Regular Expression II
Implement regular expression matching with support for '.' and '*'.
'.' Matches any single character.
'*' Matches zero or more of the preceding element.
The matching should cover the entire input string (not partial).

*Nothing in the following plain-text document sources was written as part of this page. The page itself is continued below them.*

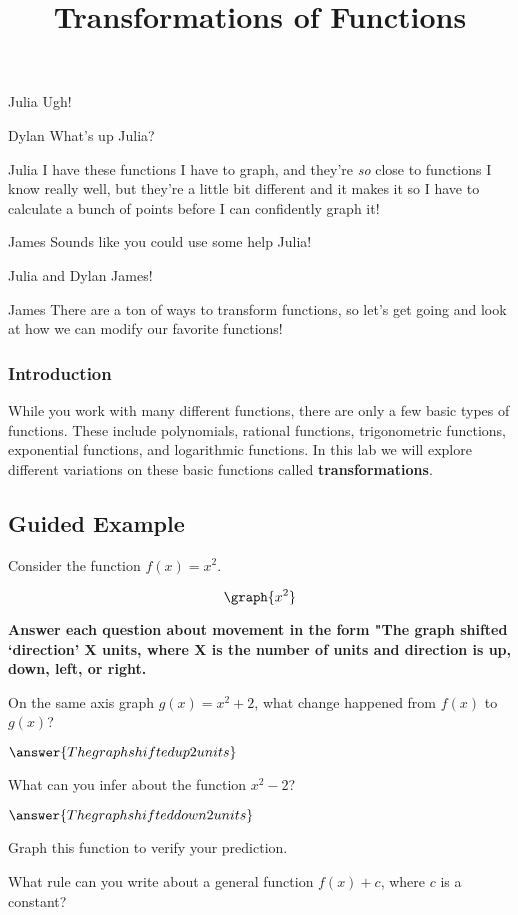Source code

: \documentclass{ximera}
\title{Transformations of Functions}
\begin{document}
\maketitle
\begin{dialogue}
\item[Julia] Ugh!
\item[Dylan] What's up Julia?
\item[Julia] I have these functions I have to graph, and they're \textit{so} close to functions I know really well, but they're a little bit different and it makes it so I have to calculate a bunch of points before I can confidently graph it!
\item[James] Sounds like you could use some help Julia!
\item[Julia and Dylan] James!
\item[James] There are a ton of ways to transform functions, so let's get going and look at how we can modify our favorite functions!
\end{dialogue}
\subsubsection{Introduction}
While you work with many different functions, there are only a few basic types of functions. These include polynomials, rational functions, trigonometric functions, exponential functions, and logarithmic functions. In this lab we will explore different variations on these basic functions called \textbf{transformations}.
\subsection{Guided Example}
Consider the function $f(x)=x^2$.

\[
\graph{x^2}
\]

\textbf{Answer each question about movement in the form "The graph shifted `direction' X units, where X is the number of units and direction is up, down, left, or right.}

On the same axis graph $g(x)=x^2+2$, what change happened from $f(x)$ to $g(x)$?

$\answer{The graph shifted up 2 units}$

What can you infer about the function $x^2-2$?

$\answer{The graph shifted down 2 units}$

Graph this function to verify your prediction.

What rule can you write about a general function $f(x)+c$, where $c$ is a constant?
\end{document}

The function prototype should be:
int isMatch(const char *s, const char *p)
Some examples:
isMatch("aa","a") → 0
isMatch("aa","aa") → 1
isMatch("aaa","aa") → 0
isMatch("aa", "a*") → 1
isMatch("aa", ".*") → 1
isMatch("ab", ".*") → 1
isMatch("aab", "c*a*b") → 1
Return 0 / 1 ( 0 for false, 1 for true ) for this problem
Solution:
Time: O(mn)
Space: O(mn)
public class Solution {
// DO NOT MODIFY THE ARGUMENTS WITH "final" PREFIX. IT IS READ ONLY
public int isMatch(final String A, final String B) {
// state
// dp[i][j] = B[0 - i) can match A[o - j)
// transition
// dp[i][j] = if B[i] == A[j] || B[i] == '.'
// dp[i - 1][j - 1]
// if B[i] == '*'
// dp[i - 2][j] || dp[i][j - 1] && B[i - 1] == A[j] || '.'
// ignore B[i - 1] use B[i - 1]
// init
// dp[0][0] = true
// dp[i][0] = true if B[i] = '*' && dp[i - 2]
// answer
// dp[m][n]
int m = B.length();
int n = A.length();
boolean[][] dp = new boolean[m + 1][n + 1];
dp[0][0] = true;
for (int i = 2; i <= m; i ++) {
char r = B.charAt(i - 1);
if (r == '*' && dp[i - 2][0]) {
dp[i][0] = true;
}
}
for (int i = 1; i <= m; i ++) {
for (int j = 1; j <= n; j ++) {
char c = A.charAt(j - 1);
char r = B.charAt(i - 1);
if (c == r || r == '.') {
dp[i][j] = dp[i - 1][j - 1];
} else if (r == '*') {
dp[i][j] = dp[i - 2][j] || dp[i][j - 1] && i >= 2 && (c == B.charAt(i - 2) || '.' == B.charAt(i - 2));
}
}
}
// for (int i = 0; i <= m; i ++) {
// System.out.println(Arrays.toString(dp[i]));
// }
return dp[m][n] ? 1 : 0;
}
}